Я мог бы стать "золотым гобоем" Калужской области – по крайней мере. Много лет спустя я увидел на московской афише рекламу концерта "золотого гобоя" России – какого-то известного музыканта, действительно игравшего на гобое. Юмор и самоирония не покинули меня – я с большим удовольствием рассказал об этом всем близким.

К чему всё же я время от времени вспоминаю об этой невзрачной дудочке? Мое детское решение, как ни странно, закрепило приятный бульварчик, гобой, музыкальную школу, Вечный огонь в одной сфере, в одном "чемоданчике" памяти. Впоследствии я много-много раз ходил там, но что-то особо запоминать уже не было смысла: гобой "реял" над этим местом моего детства, возвещая и предсказывая, может быть, какие-то ментальные районы моего будущего.

 

37-90 КЖК

"Москвич-412" ижевского производства, отнюдь не АЗЛК. Наша семья гордилась им, любила его. Номерной знак каждый из нас помнит до сих пор: 37-90 КЖК, хотя давно уж нет таких автомобильных знаков, да и "москвич" наш канул в ржавое небытие автосвалок.

Номер этот наша мама заставила заучить и меня, и моего брата как пароль – с тем, чтобы отличать нашу машину от других, если кто из нас вдруг заблудится недалеко от стоянки. Даже несмотря на то, что машина наша была ярко-голубого цвета – весьма редкого по тем временам, да и сейчас тоже. Мама добилась своего: для нас с братом, и для родителей почему-то тоже, номер машины стал целостным образом, неким "гештальтом", заключавшим в себе практически всё, что случилось с нами на этом вполне советском автомобиле.

Был у нас и второй автомобиль, уже после "москвича", салатового цвета "копейка", но номер ее уже забылся, а тот первый помнится до сих пор. Мы любили 37-90 КЖК, он был символом, в какой-то мере, нашего семейного единства и возможного счастья. Мы всячески пытались найти преимущества нашей машины перед "жигулями" и "волгами", хотя, откровенно говоря, их почти не было – скорее, наоборот.

И действительно: всякий символ, образ активен; он изменяет мир. На 37-90 КЖК мы объехали чуть ли не всю европейскую часть Советского Союза. Была палаточка в багажнике, компактная газовая плиточка, запасная канистра для бензина и пластиковая канистра-бочка красного цвета для воды. Мы повидали черноморский юг в Геленджике и почти Европу в Прибалтике, нам понравилась Советская Белоруссия и мягкий тёплый Киев. Короче, нам понравилось всё, что мы проехали на 37-90 КЖК.

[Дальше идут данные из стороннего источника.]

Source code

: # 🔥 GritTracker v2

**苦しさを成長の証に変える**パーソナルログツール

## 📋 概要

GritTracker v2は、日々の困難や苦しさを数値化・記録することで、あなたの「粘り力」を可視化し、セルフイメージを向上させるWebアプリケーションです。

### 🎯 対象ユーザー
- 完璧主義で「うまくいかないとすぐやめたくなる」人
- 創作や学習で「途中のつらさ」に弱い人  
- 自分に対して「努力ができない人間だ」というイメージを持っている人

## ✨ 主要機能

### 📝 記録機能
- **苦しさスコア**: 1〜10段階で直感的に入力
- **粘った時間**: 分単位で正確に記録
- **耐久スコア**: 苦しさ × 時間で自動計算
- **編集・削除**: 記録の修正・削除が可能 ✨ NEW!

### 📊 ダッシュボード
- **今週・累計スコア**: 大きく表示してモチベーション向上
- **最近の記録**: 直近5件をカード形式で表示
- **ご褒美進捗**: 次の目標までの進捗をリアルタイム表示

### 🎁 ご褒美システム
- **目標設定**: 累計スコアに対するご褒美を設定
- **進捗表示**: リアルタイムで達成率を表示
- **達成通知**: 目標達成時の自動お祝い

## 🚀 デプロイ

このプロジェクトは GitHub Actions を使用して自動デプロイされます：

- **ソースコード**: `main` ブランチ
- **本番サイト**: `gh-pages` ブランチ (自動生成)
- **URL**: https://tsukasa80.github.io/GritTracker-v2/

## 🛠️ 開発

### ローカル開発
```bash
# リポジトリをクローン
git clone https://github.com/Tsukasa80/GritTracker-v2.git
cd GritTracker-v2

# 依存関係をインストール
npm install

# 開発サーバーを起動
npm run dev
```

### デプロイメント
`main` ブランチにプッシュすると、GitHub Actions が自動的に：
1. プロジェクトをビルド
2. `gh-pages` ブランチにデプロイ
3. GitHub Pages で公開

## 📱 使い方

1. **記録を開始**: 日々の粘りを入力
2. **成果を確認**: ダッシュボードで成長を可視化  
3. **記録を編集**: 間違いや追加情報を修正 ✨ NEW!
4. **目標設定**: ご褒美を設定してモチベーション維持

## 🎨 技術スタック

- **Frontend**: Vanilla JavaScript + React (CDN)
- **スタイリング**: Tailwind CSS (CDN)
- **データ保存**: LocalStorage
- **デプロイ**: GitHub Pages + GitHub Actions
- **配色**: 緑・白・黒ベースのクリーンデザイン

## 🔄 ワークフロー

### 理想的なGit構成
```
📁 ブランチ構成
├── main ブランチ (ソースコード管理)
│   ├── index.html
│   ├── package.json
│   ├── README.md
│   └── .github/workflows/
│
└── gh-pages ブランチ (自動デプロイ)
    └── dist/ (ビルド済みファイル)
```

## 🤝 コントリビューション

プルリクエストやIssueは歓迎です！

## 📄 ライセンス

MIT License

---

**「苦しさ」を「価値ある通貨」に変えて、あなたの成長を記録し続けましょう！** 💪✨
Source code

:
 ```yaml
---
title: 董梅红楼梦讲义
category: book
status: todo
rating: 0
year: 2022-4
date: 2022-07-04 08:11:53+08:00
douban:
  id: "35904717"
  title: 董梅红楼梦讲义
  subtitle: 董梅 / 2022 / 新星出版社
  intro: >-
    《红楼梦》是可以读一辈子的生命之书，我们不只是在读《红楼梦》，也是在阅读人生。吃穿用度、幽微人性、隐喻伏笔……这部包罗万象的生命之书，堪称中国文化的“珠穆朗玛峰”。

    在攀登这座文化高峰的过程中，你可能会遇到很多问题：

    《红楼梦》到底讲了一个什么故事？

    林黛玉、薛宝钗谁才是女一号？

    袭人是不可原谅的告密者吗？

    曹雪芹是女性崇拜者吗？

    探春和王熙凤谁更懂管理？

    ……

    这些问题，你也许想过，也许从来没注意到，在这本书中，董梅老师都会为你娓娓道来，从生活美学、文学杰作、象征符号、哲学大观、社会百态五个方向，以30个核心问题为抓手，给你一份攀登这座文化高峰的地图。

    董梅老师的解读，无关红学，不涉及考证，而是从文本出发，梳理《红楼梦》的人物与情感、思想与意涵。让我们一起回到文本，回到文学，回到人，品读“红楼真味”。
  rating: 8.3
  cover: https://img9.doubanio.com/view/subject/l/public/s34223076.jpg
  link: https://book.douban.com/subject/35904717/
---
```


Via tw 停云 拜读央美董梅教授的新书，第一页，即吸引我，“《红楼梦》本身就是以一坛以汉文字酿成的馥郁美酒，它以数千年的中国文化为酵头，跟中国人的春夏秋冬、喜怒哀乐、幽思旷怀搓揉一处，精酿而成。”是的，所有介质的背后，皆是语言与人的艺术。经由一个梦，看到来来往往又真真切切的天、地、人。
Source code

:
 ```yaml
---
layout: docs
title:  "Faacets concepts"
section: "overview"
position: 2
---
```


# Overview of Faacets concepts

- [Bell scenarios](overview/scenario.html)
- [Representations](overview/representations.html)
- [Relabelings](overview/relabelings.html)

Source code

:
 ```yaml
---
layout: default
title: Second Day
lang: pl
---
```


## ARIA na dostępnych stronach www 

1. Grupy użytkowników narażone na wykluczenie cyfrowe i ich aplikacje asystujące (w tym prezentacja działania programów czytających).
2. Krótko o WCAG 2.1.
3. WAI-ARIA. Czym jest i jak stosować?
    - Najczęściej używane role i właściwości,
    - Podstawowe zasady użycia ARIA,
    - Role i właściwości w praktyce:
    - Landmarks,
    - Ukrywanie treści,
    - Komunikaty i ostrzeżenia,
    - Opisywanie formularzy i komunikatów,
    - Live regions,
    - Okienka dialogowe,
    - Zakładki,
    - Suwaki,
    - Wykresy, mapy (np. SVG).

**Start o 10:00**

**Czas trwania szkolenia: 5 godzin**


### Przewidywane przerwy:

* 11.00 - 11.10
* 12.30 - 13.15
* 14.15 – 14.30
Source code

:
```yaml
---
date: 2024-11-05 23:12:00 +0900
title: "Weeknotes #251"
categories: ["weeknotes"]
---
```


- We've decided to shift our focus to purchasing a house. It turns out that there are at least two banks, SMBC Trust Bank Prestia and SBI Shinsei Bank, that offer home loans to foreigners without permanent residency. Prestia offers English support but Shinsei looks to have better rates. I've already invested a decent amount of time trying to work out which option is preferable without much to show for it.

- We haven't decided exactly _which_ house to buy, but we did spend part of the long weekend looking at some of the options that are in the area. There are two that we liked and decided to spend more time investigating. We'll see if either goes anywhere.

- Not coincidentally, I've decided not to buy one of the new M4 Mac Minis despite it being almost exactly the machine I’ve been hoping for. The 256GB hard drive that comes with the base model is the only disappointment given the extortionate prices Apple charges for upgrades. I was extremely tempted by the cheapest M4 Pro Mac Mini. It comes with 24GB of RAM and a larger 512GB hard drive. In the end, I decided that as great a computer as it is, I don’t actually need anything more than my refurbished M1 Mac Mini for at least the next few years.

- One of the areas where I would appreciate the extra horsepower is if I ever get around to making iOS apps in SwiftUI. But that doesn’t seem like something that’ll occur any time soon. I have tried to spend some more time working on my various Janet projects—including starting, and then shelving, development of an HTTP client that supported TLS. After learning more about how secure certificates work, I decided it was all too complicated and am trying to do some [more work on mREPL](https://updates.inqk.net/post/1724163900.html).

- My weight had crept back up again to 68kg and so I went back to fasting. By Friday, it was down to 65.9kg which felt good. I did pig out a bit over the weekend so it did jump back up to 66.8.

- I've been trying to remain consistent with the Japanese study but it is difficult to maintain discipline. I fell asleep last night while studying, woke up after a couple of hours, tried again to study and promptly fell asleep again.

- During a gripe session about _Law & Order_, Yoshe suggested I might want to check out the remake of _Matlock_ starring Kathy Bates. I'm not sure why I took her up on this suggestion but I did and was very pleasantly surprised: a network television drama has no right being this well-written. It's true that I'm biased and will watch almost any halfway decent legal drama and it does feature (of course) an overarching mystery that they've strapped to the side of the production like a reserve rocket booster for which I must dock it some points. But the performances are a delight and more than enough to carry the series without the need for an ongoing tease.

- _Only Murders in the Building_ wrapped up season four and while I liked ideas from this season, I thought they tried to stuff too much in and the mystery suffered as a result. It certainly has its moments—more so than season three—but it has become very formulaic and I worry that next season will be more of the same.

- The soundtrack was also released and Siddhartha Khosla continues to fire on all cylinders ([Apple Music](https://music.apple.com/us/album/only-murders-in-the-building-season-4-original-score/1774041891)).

Надо признать, что этот автомобиль был неказист даже по советским меркам. Багажник закрывался плохо, с сильным грохотом. Мотор сильно ревел, дизайн салона оставлял желать много лучшего даже по сравнению с "жигулями". Да и бензина он ел многовато.

37-90 КЖК многажды проникал в Москву. Мы жили в отдаленном городе-спутнике Москвы и часто ездили в столицу, питаясь ее культурой и ее материальными преимуществами по желанию мамы. Он возил меня на приемные экзамены в Московский университет и привозил обратно. Вернее, конечно, мои родители. Я воспринимал наш "москвич" как символ семейной удачи, и она не отвернулась от меня: я поступил в университет.

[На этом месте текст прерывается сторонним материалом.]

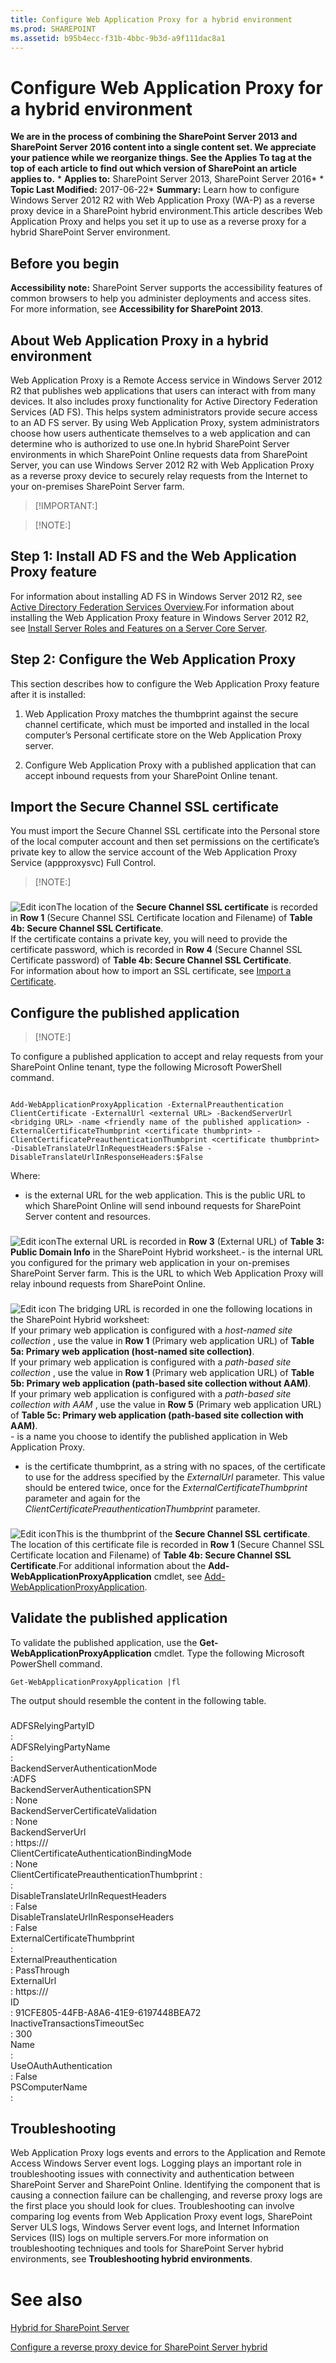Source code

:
 ```yaml
---
title: Configure Web Application Proxy for a hybrid environment
ms.prod: SHAREPOINT
ms.assetid: b95b4ecc-f31b-4bbc-9b3d-a9f111dac8a1
---
```



# Configure Web Application Proxy for a hybrid environment
 **We are in the process of combining the SharePoint Server 2013 and SharePoint Server 2016 content into a single content set. We appreciate your patience while we reorganize things. See the Applies To tag at the top of each article to find out which version of SharePoint an article applies to.** * **Applies to:** SharePoint Server 2013, SharePoint Server 2016*  * **Topic Last Modified:** 2017-06-22* **Summary:** Learn how to configure Windows Server 2012 R2 with Web Application Proxy (WA-P) as a reverse proxy device in a SharePoint hybrid environment.This article describes Web Application Proxy and helps you set it up to use as a reverse proxy for a hybrid SharePoint Server environment.
## Before you begin

 **Accessibility note:** SharePoint Server supports the accessibility features of common browsers to help you administer deployments and access sites. For more information, see **Accessibility for SharePoint 2013**.
## About Web Application Proxy in a hybrid environment

Web Application Proxy is a Remote Access service in Windows Server 2012 R2 that publishes web applications that users can interact with from many devices. It also includes proxy functionality for Active Directory Federation Services (AD FS). This helps system administrators provide secure access to an AD FS server. By using Web Application Proxy, system administrators choose how users authenticate themselves to a web application and can determine who is authorized to use one.In hybrid SharePoint Server environments in which SharePoint Online requests data from SharePoint Server, you can use Windows Server 2012 R2 with Web Application Proxy as a reverse proxy device to securely relay requests from the Internet to your on-premises SharePoint Server farm. 
> [!IMPORTANT:]

  
    
    


> [!NOTE:]

  
    
    


## Step 1: Install AD FS and the Web Application Proxy feature

For information about installing AD FS in Windows Server 2012 R2, see  [Active Directory Federation Services Overview](https://technet.microsoft.com/en-us/library/hh831502.aspx).For information about installing the Web Application Proxy feature in Windows Server 2012 R2, see  [Install Server Roles and Features on a Server Core Server](https://technet.microsoft.com/en-us/library/jj574158.aspx).
## Step 2: Configure the Web Application Proxy

This section describes how to configure the Web Application Proxy feature after it is installed:
1. Web Application Proxy matches the thumbprint against the secure channel certificate, which must be imported and installed in the local computer’s Personal certificate store on the Web Application Proxy server.
    
  
2. Configure Web Application Proxy with a published application that can accept inbound requests from your SharePoint Online tenant.
    
  

## Import the Secure Channel SSL certificate

You must import the Secure Channel SSL certificate into the Personal store of the local computer account and then set permissions on the certificate’s private key to allow the service account of the Web Application Proxy Service (appproxysvc) Full Control.
> [!NOTE:]

  
    
    


### 

![Edit icon](images/)The location of the **Secure Channel SSL certificate** is recorded in **Row 1** (Secure Channel SSL Certificate location and Filename) of **Table 4b: Secure Channel SSL Certificate**. <br/> If the certificate contains a private key, you will need to provide the certificate password, which is recorded in **Row 4** (Secure Channel SSL Certificate password) of **Table 4b: Secure Channel SSL Certificate**. <br/> For information about how to import an SSL certificate, see  [Import a Certificate](https://technet.microsoft.com/en-us/library/cc754489.aspx).
## Configure the published application


> [!NOTE:]

  
    
    

To configure a published application to accept and relay requests from your SharePoint Online tenant, type the following Microsoft PowerShell command.
```

Add-WebApplicationProxyApplication -ExternalPreauthentication ClientCertificate -ExternalUrl <external URL> -BackendServerUrl <bridging URL> -name <friendly name of the published application> -ExternalCertificateThumbprint <certificate thumbprint> -ClientCertificatePreauthenticationThumbprint <certificate thumbprint> -DisableTranslateUrlInRequestHeaders:$False -DisableTranslateUrlInResponseHeaders:$False
```

Where:
-  *<externalUrl>*  is the external URL for the web application. This is the public URL to which SharePoint Online will send inbound requests for SharePoint Server content and resources.
    
### 

![Edit icon](images/)The external URL is recorded in **Row 3** (External URL) of **Table 3: Public Domain Info** in the SharePoint Hybrid worksheet.-  *<bridging URL>*  is the internal URL you configured for the primary web application in your on-premises SharePoint Server farm. This is the URL to which Web Application Proxy will relay inbound requests from SharePoint Online.
    
### 

![Edit icon](images/) The bridging URL is recorded in one the following locations in the SharePoint Hybrid worksheet: <br/>  If your primary web application is configured with a *host-named site collection*  , use the value in **Row 1** (Primary web application URL) of **Table 5a: Primary web application (host-named site collection)**. <br/>  If your primary web application is configured with a *path-based site collection*  , use the value in **Row 1** (Primary web application URL) of **Table 5b: Primary web application (path-based site collection without AAM)**. <br/>  If your primary web application is configured with a *path-based site collection with AAM*  , use the value in **Row 5** (Primary web application URL) of **Table 5c: Primary web application (path-based site collection with AAM)**. <br/> -  *<friendly name of the published application>*  is a name you choose to identify the published application in Web Application Proxy.
    
  
-  *<certificate thumbprint>*  is the certificate thumbprint, as a string with no spaces, of the certificate to use for the address specified by the *ExternalUrl*  parameter. This value should be entered twice, once for the *ExternalCertificateThumbprint*  parameter and again for the *ClientCertificatePreauthenticationThumbprint*  parameter.
    
### 

![Edit icon](images/)This is the thumbprint of the **Secure Channel SSL certificate**. The location of this certificate file is recorded in **Row 1** (Secure Channel SSL Certificate location and Filename) of **Table 4b: Secure Channel SSL Certificate**.For additional information about the **Add-WebApplicationProxyApplication** cmdlet, see [Add-WebApplicationProxyApplication](https://technet.microsoft.com/en-us/library/dn283409%28v=wps.630%29.aspx).
## Validate the published application

To validate the published application, use the **Get-WebApplicationProxyApplication** cmdlet. Type the following Microsoft PowerShell command.
```
Get-WebApplicationProxyApplication |fl
```

The output should resemble the content in the following table.
### 

ADFSRelyingPartyID  <br/> :<populated at run time>  <br/> ADFSRelyingPartyName  <br/> :<relying party name>  <br/> BackendServerAuthenticationMode  <br/> :ADFS  <br/> BackendServerAuthenticationSPN  <br/> : None  <br/> BackendServerCertificateValidation  <br/> : None  <br/> BackendServerUrl  <br/> : https://<bridging URL>/  <br/> ClientCertificateAuthenticationBindingMode   <br/> : None  <br/> ClientCertificatePreauthenticationThumbprint :  <br/> : <certificate thumbprint>  <br/> DisableTranslateUrlInRequestHeaders  <br/> : False  <br/> DisableTranslateUrlInResponseHeaders  <br/> : False  <br/> ExternalCertificateThumbprint  <br/> : <certificate thumbprint>  <br/> ExternalPreauthentication  <br/> : PassThrough  <br/> ExternalUrl  <br/> : https://<external URL>/  <br/> ID  <br/> : 91CFE805-44FB-A8A6-41E9-6197448BEA72  <br/> InactiveTransactionsTimeoutSec  <br/> : 300  <br/> Name  <br/> : <friendly name of the published application>  <br/> UseOAuthAuthentication  <br/> : False  <br/> PSComputerName  <br/> :  <br/> 
## Troubleshooting
<a name="troubleshooting"> </a>

Web Application Proxy logs events and errors to the Application and Remote Access Windows Server event logs. Logging plays an important role in troubleshooting issues with connectivity and authentication between SharePoint Server and SharePoint Online. Identifying the component that is causing a connection failure can be challenging, and reverse proxy logs are the first place you should look for clues. Troubleshooting can involve comparing log events from Web Application Proxy event logs, SharePoint Server ULS logs, Windows Server event logs, and Internet Information Services (IIS) logs on multiple servers.For more information on troubleshooting techniques and tools for SharePoint Server hybrid environments, see **Troubleshooting hybrid environments**.
# See also

#### 

 [Hybrid for SharePoint Server](html/hybrid-for-sharepoint-server.md)
  
    
    
 [Configure a reverse proxy device for SharePoint Server hybrid](html/configure-a-reverse-proxy-device-for-sharepoint-server-hybrid.md)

Мы продали его, когда я учился на втором курсе. Отец сообщил мне об этом решении зимой, после сдачи мной экзаменационной сессии. Все резоны были понятны и убедительны, но все же это показалось мне резнёй – резнёй какого-то общего и дорогого всем нам семейного прошлого. Семья постепенно, хотя и не до конца, разваливалась; по крайней мере, той семьи на 37-90 КЖК уже не существовало.

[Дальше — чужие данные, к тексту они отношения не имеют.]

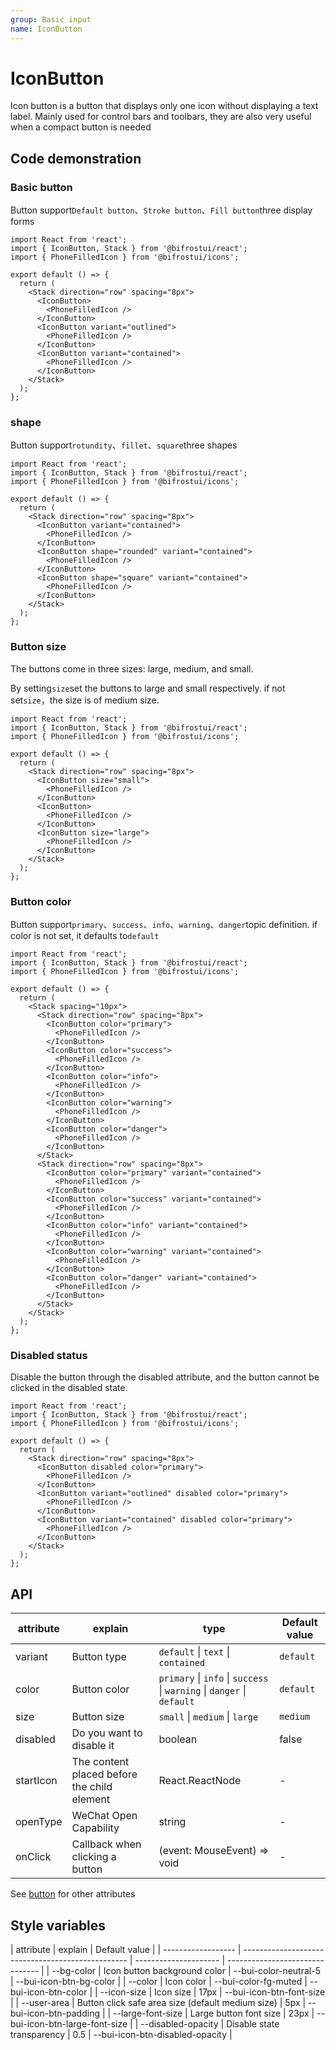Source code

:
 ```yaml
---
group: Basic input
name: IconButton
---
```


# IconButton

Icon button is a button that displays only one icon without displaying a text label. Mainly used for control bars and toolbars, they are also very useful when a compact button is needed

## Code demonstration

### Basic button

Button support`Default button`、`Stroke button`、`Fill button`three display forms

```tsx
import React from 'react';
import { IconButton, Stack } from '@bifrostui/react';
import { PhoneFilledIcon } from '@bifrostui/icons';

export default () => {
  return (
    <Stack direction="row" spacing="8px">
      <IconButton>
        <PhoneFilledIcon />
      </IconButton>
      <IconButton variant="outlined">
        <PhoneFilledIcon />
      </IconButton>
      <IconButton variant="contained">
        <PhoneFilledIcon />
      </IconButton>
    </Stack>
  );
};
```

### shape

Button support`rotundity`、`fillet`、`square`three shapes

```tsx
import React from 'react';
import { IconButton, Stack } from '@bifrostui/react';
import { PhoneFilledIcon } from '@bifrostui/icons';

export default () => {
  return (
    <Stack direction="row" spacing="8px">
      <IconButton variant="contained">
        <PhoneFilledIcon />
      </IconButton>
      <IconButton shape="rounded" variant="contained">
        <PhoneFilledIcon />
      </IconButton>
      <IconButton shape="square" variant="contained">
        <PhoneFilledIcon />
      </IconButton>
    </Stack>
  );
};
```

### Button size

The buttons come in three sizes: large, medium, and small.

By setting`size`set the buttons to large and small respectively. if not set`size`，the size is of medium size.

```tsx
import React from 'react';
import { IconButton, Stack } from '@bifrostui/react';
import { PhoneFilledIcon } from '@bifrostui/icons';

export default () => {
  return (
    <Stack direction="row" spacing="8px">
      <IconButton size="small">
        <PhoneFilledIcon />
      </IconButton>
      <IconButton>
        <PhoneFilledIcon />
      </IconButton>
      <IconButton size="large">
        <PhoneFilledIcon />
      </IconButton>
    </Stack>
  );
};
```

### Button color

Button support`primary`、`success`、`info`、`warning`、`danger`topic definition. if color is not set, it defaults to`default`

```tsx
import React from 'react';
import { IconButton, Stack } from '@bifrostui/react';
import { PhoneFilledIcon } from '@bifrostui/icons';

export default () => {
  return (
    <Stack spacing="10px">
      <Stack direction="row" spacing="8px">
        <IconButton color="primary">
          <PhoneFilledIcon />
        </IconButton>
        <IconButton color="success">
          <PhoneFilledIcon />
        </IconButton>
        <IconButton color="info">
          <PhoneFilledIcon />
        </IconButton>
        <IconButton color="warning">
          <PhoneFilledIcon />
        </IconButton>
        <IconButton color="danger">
          <PhoneFilledIcon />
        </IconButton>
      </Stack>
      <Stack direction="row" spacing="8px">
        <IconButton color="primary" variant="contained">
          <PhoneFilledIcon />
        </IconButton>
        <IconButton color="success" variant="contained">
          <PhoneFilledIcon />
        </IconButton>
        <IconButton color="info" variant="contained">
          <PhoneFilledIcon />
        </IconButton>
        <IconButton color="warning" variant="contained">
          <PhoneFilledIcon />
        </IconButton>
        <IconButton color="danger" variant="contained">
          <PhoneFilledIcon />
        </IconButton>
      </Stack>
    </Stack>
  );
};
```

### Disabled status

Disable the button through the disabled attribute, and the button cannot be clicked in the disabled state.

```tsx
import React from 'react';
import { IconButton, Stack } from '@bifrostui/react';
import { PhoneFilledIcon } from '@bifrostui/icons';

export default () => {
  return (
    <Stack direction="row" spacing="8px">
      <IconButton disabled color="primary">
        <PhoneFilledIcon />
      </IconButton>
      <IconButton variant="outlined" disabled color="primary">
        <PhoneFilledIcon />
      </IconButton>
      <IconButton variant="contained" disabled color="primary">
        <PhoneFilledIcon />
      </IconButton>
    </Stack>
  );
};
```

## API

| attribute | explain                                     | type                                                                   | Default value |
| --------- | ------------------------------------------- | ---------------------------------------------------------------------- | ------------- |
| variant   | Button type                                 | `default` \| `text` \| `contained`                                     | `default`     |
| color     | Button color                                | `primary` \| `info` \| `success` \| `warning` \| `danger` \| `default` | `default`     |
| size      | Button size                                 | `small` \| `medium` \| `large`                                         | `medium`      |
| disabled  | Do you want to disable it                   | boolean                                                                | false         |
| startIcon | The content placed before the child element | React.ReactNode                                                        | -             |
| openType  | WeChat Open Capability                      | string                                                                 | -             |
| onClick   | Callback when clicking a button             | (event: MouseEvent) => void                                            | -             |

See [button](https://developer.mozilla.org/en-US/docs/Web/HTML/Element/button#attributes) for other attributes

## Style variables

| attribute          | explain                                           | Default value         |
| ------------------ | ------------------------------------------------- | --------------------- | ------------------------------- |
| --bg-color         | Icon button background color                      | --bui-color-neutral-5 | --bui-icon-btn-bg-color         |
| --color            | Icon color                                        | --bui-color-fg-muted  | --bui-icon-btn-color            |
| --icon-size        | Icon size                                         | 17px                  | --bui-icon-btn-font-size        |
| --user-area        | Button click safe area size (default medium size) | 5px                   | --bui-icon-btn-padding          |
| --large-font-size  | Large button font size                            | 23px                  | --bui-icon-btn-large-font-size  |
| --disabled-opacity | Disable state transparency                        | 0.5                   | --bui-icon-btn-disabled-opacity |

Сохранилась, опять-таки, черно-белая, слегка размытая из-за плохой наводки резкости, фотография. На ней я, юный, семнадцатилетний, в джинсах и с обнаженным торсом, позирую на фоне 37-90 КЖК. На заднем плане – наш походный семейный лагерь: мама около газовой плитки, отец сооружает палатку, брат помогает ему. Возможно, где-то я привираю, семейный альбом мне сейчас недоступен. Но это сборный и соборный образ одновременно.